__TASK BRIEF__.
Lines below that include the word "Programming" should each be copied.

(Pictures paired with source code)
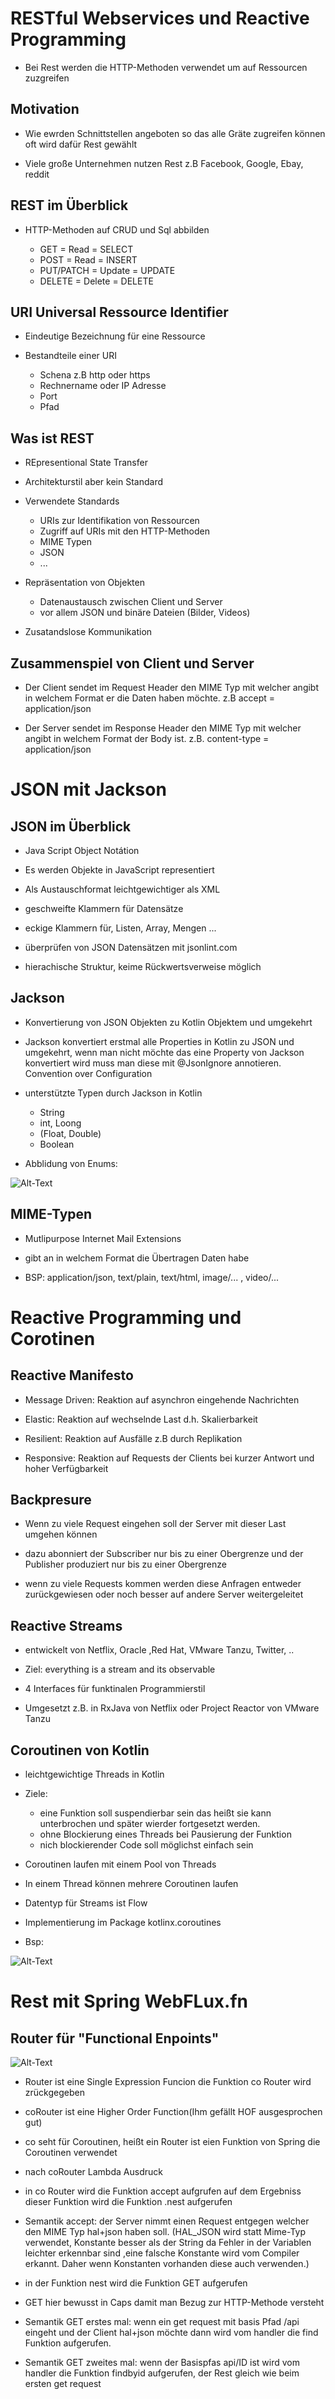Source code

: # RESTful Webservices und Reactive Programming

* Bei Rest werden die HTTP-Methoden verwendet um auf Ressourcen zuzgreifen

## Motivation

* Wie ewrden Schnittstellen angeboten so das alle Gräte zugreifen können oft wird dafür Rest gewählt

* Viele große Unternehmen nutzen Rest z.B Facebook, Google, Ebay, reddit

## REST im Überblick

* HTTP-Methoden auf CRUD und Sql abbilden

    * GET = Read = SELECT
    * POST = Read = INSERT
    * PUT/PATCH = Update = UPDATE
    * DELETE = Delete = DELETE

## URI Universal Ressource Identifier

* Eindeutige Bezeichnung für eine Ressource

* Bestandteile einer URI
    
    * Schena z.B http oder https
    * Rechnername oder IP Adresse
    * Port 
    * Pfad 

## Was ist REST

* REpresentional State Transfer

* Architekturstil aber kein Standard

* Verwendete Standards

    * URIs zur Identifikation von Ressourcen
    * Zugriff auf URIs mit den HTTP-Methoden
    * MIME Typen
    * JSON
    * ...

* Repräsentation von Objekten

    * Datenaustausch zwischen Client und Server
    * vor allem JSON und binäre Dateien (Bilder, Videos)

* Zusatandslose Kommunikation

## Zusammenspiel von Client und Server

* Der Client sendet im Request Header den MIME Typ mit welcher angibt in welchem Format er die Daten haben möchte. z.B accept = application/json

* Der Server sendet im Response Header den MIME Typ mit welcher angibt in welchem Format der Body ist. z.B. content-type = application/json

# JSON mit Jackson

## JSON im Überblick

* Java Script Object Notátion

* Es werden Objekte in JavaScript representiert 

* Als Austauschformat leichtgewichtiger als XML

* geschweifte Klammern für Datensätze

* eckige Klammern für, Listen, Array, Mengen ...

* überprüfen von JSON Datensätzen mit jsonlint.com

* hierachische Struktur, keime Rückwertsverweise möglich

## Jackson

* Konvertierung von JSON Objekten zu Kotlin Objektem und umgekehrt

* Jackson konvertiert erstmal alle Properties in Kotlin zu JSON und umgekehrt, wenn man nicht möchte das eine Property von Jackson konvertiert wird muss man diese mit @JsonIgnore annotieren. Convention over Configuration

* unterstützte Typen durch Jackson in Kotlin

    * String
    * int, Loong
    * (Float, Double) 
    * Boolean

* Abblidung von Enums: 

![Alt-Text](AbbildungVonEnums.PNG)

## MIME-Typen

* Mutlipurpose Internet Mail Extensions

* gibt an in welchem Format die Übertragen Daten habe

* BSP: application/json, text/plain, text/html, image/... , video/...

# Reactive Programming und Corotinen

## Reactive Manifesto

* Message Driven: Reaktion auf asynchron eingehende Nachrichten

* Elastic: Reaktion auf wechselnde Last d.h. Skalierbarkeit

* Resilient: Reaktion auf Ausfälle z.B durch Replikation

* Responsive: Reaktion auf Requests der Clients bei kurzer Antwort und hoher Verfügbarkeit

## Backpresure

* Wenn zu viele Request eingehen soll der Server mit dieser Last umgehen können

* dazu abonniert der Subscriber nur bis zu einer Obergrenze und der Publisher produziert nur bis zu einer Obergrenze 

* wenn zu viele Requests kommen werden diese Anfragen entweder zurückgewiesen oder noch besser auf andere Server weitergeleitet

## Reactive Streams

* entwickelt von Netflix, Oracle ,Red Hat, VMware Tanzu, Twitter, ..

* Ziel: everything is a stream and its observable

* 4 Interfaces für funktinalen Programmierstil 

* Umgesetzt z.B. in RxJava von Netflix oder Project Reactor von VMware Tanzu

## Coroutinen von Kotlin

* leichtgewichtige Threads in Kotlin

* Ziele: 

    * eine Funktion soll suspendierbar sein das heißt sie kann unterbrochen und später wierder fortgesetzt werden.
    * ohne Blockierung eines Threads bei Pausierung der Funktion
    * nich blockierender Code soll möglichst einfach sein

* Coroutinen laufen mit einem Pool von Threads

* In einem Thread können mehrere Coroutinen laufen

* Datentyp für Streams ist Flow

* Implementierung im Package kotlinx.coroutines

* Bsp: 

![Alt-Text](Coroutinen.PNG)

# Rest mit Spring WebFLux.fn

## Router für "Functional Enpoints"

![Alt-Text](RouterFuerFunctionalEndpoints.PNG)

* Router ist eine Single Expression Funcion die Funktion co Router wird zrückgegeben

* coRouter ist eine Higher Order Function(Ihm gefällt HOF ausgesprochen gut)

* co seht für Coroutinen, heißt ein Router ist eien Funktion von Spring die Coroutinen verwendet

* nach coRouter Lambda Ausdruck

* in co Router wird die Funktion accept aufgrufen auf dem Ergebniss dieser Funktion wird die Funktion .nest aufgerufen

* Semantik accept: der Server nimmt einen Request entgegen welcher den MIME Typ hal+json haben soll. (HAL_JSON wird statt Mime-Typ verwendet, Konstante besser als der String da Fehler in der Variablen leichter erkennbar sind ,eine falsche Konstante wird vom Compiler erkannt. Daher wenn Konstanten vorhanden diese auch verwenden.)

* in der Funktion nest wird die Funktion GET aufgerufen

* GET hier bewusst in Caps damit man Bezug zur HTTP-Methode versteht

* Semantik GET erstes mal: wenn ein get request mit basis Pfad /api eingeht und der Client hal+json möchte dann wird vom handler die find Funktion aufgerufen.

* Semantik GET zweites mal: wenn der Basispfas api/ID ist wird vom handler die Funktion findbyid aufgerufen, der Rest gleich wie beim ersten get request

...

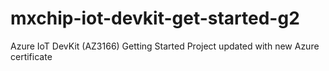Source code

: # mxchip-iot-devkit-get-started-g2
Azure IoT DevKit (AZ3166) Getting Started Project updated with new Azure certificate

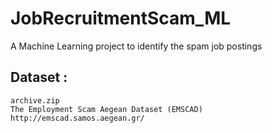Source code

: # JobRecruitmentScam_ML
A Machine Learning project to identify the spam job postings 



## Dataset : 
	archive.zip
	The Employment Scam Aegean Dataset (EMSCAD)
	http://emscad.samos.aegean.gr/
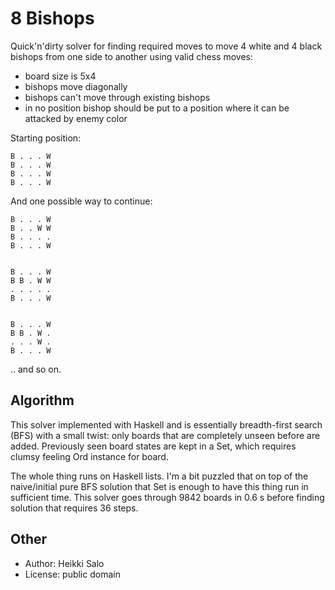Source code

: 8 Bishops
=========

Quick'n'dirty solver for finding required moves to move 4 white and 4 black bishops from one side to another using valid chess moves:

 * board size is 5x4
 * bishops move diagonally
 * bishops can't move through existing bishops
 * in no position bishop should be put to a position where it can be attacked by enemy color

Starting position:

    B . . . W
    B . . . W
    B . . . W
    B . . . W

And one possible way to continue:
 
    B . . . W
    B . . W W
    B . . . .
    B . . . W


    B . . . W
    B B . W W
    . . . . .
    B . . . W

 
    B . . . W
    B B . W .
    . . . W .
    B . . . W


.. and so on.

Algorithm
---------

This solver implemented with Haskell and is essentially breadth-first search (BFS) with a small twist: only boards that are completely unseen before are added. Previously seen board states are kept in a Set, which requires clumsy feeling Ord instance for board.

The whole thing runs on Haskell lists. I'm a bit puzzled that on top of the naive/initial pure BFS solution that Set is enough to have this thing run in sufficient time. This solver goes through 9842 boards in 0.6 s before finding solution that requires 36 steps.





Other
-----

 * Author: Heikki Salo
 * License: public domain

==

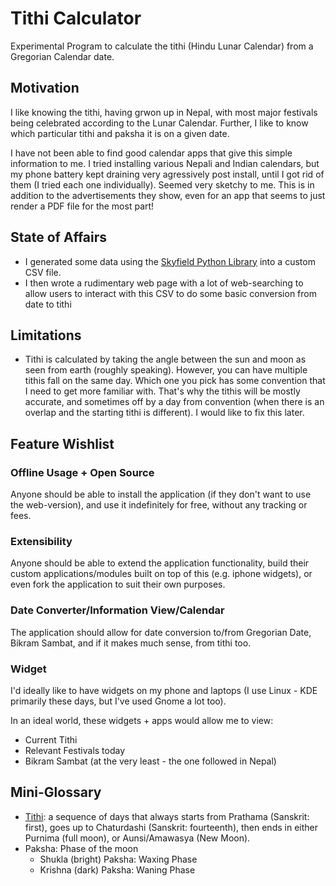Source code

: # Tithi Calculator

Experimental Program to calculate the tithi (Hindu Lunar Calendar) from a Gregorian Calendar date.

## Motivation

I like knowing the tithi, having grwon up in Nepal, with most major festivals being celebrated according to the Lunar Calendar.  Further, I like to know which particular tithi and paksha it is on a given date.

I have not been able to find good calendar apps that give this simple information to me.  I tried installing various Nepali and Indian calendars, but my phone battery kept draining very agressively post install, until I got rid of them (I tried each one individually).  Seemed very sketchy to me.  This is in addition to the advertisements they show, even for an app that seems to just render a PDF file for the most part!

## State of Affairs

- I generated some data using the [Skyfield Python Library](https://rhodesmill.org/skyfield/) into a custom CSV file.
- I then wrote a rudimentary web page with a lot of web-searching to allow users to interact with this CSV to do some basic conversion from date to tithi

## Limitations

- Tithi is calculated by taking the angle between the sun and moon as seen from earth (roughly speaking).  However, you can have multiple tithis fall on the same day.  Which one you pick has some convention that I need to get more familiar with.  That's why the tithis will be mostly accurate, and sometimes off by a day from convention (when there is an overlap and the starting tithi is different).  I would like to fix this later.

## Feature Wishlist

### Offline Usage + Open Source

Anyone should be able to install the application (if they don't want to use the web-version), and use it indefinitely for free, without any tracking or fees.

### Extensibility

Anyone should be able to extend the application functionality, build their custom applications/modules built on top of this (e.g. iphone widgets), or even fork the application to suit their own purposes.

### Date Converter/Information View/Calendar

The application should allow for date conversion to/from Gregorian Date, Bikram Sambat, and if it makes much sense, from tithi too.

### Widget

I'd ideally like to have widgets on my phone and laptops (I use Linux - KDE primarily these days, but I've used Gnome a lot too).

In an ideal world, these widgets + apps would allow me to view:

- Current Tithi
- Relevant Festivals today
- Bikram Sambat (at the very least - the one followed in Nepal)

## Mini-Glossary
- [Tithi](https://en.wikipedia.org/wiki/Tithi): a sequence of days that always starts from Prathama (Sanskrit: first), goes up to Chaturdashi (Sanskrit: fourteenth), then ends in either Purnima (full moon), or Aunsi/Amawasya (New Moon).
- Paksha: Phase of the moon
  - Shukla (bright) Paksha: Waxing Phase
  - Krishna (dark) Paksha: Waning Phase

__SOLVED EXERCISE__.
: # RESTful Webservices und Reactive Programming
# Reactive Programming und Corotinen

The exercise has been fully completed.